Sí, aversión a las alturas. La padeció desde que tenía memoria, y por eso se instaló en un valle sin colinas a la vista. En contraste, le causaban emoción exultante los pasadizos subterráneos, como los que había en una antigua fortaleza abandonada que se alzaba por ahí. Pero la vida tiene desafíos insospechados. ¿Quién iba a decirle que se enamoraría al instante de aquella muchacha rubia que había llegado al lugar como parte de un batallón de paracaidistas que andaba haciendo prácticas rurales? Ella le correspondió, con sonrisa prometedora. Pasadas las espontáneas pruebas de rigor, acordaron hacer vida en común. Primer dilema: ¿Dónde vivirían? Se miraron a los ojos. El dijo: “Donde tú quieras”. Ella dijo, al unísono: “Donde tú quieras”. Entonces, riéndose, acordaron: “En alta mar, donde no hay alturas pero la libertad del aire permite vuelos sin fin…” El amor es el negociador perfecto.

946. Lección Astral

Cuando se casó con Zulma, que había sido bailarina exótica, lo hizo en el entendido de que ambos estaban dispuestos a vivir en aura íntima. Era dar un salto anímico descomunal, que había que ir modulando en la vida diaria. Se fueron a instalar en un caserío distante de todos los centros urbanos, para que el aura pudiera moverse en la tarima del aura vegetal. Ya ahí, las cosas comenzaron a manifestarse en forma de contrastes insospechados. El clima reinante fue la primera zona contrastante: era invierno, pero lo que imperaba era el cielo despejado. En las actitudes de la pareja recién llegada se producía el otro movimiento pendular: él estaba cada día más frívolo y ella cada día más introvertida.
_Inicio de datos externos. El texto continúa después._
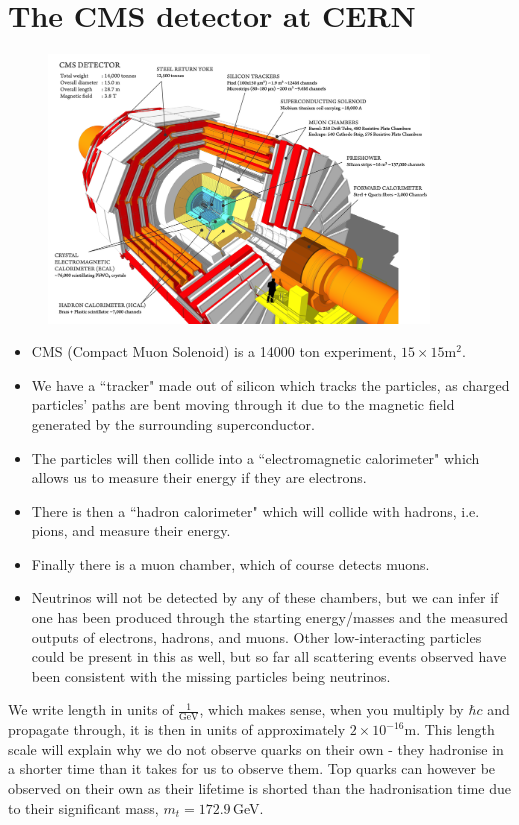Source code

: \documentclass[relqm.tex]{subfiles}
\begin{document}
\section{The CMS detector at CERN}
\begin{figure}[H]
    \centering
    \includegraphics[width=0.9\textwidth]{CMS_160312_06.png}
\end{figure}
\begin{itemize}
    \item CMS (Compact Muon Solenoid) is a 14000 ton experiment, $15\times15$m$^2$.
    \item We have a ``tracker" made out of silicon which tracks the particles, as charged particles' paths are bent moving through it due to the magnetic field generated by the surrounding superconductor.
    \item The particles will then collide into a ``electromagnetic calorimeter" which allows us to measure their energy if they are electrons. 
    \item There is then a ``hadron calorimeter" which will collide with hadrons, i.e. pions, and measure their energy. 
    \item Finally there is a muon chamber, which of course detects muons.
    \item Neutrinos will not be detected by any of these chambers, but we can infer if one has been produced through the starting energy/masses and the measured outputs of electrons, hadrons, and muons. 
        Other low-interacting particles could be present in this as well, but so far all scattering events observed have been consistent with the missing particles being neutrinos.
\end{itemize}
We write length in units of $\frac{1}{\text{GeV}}$, which makes sense, when you multiply by $\hbar c$ and propagate through, it is then in units of approximately $2\times10^{-16}$m.
This length scale will explain why we do not observe quarks on their own - they hadronise in a shorter time than it takes for us to observe them. 
Top quarks can however be observed on their own as their lifetime is shorted than the hadronisation time due to their significant mass, $m_t=172.9\,$GeV.
\end{document}
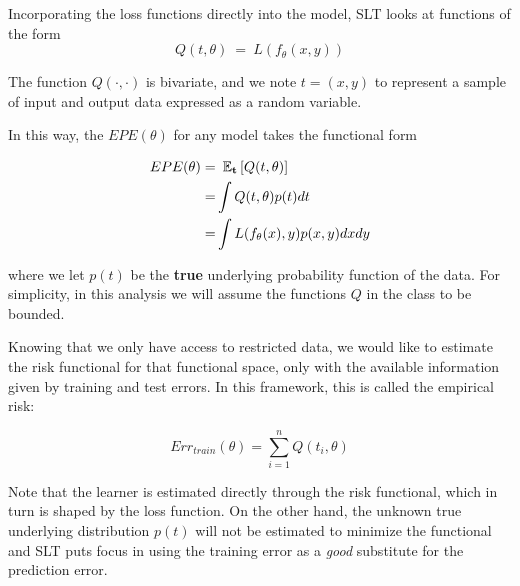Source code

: \begin{appendices}
Incorporating the loss functions directly into the model, SLT looks at functions of the form $$Q(t,\theta) \ = \ L(f_\theta(x,y))$$

The function $Q(\cdot,\cdot)$ is bivariate, and we note $t=(x,y)$ to represent a sample of input and output data expressed as a random variable.%

In this way, the $EPE(\theta)$ for any model takes the functional form


\begin{equation}
\begin{split}
EPE(\theta) = & \ \operatorname{\mathbb{E}}_{\textbf{t}} \left[ Q(t,\theta) \right]\\
= & \int Q(t,\theta) p(t) dt \\
= & \int L(f_\theta(x),y) p(x,y) dx dy
\end{split}
\end{equation}\label{eq:vapnik-risk}

where we let $p(t)$ be the \textbf{true} underlying probability function of the data.
For simplicity, in this analysis we will assume the functions $Q$ in the class to be bounded.

Knowing that we only have access to restricted data, we would like to estimate the risk functional for that functional space, only with the available information given by training and test errors.
In this framework, this is called the empirical risk:

\begin{equation}\label{vapnik-empiricalRisk}
Err_{train}(\theta) = \sum_{i=1}^n Q(t_i,\theta)
\end{equation}

Note that the learner is estimated directly through the risk functional, which in turn is shaped by the loss function.
On the other hand, the unknown true underlying distribution $p(t)$ will not be estimated to minimize the functional and SLT puts focus in using the training error as a \textit{good} substitute for the prediction error.





\end{appendices}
Una tarde, caminando entre la claridad radiante, se lo dijeron: “Apenas te reconozco”. “Y yo a ti”. Una ráfaga anunció lluvia de pronto. El aire había entendido el mensaje.

947. LAS ARTES DEL VERANO

El valle estaba listo para el cambio de estación, pero una colina del vecindario parecía hallarse en rebeldía. Le tocaba llegar al verano, y lo hizo con la cortesía de un caballero de los de antes. Se acercó a la colina y le besó las sienes. Ella esbozó una sonrisa. Problema resuelto.

948. ENTRE LÁMPARAS

Era noctámbulo empedernido. Un pariente cercano quiso animarlo al tratamiento corrector. Pero él se defendió con tenacidad: “Mi salud emocional depende de caminar entre lámparas”.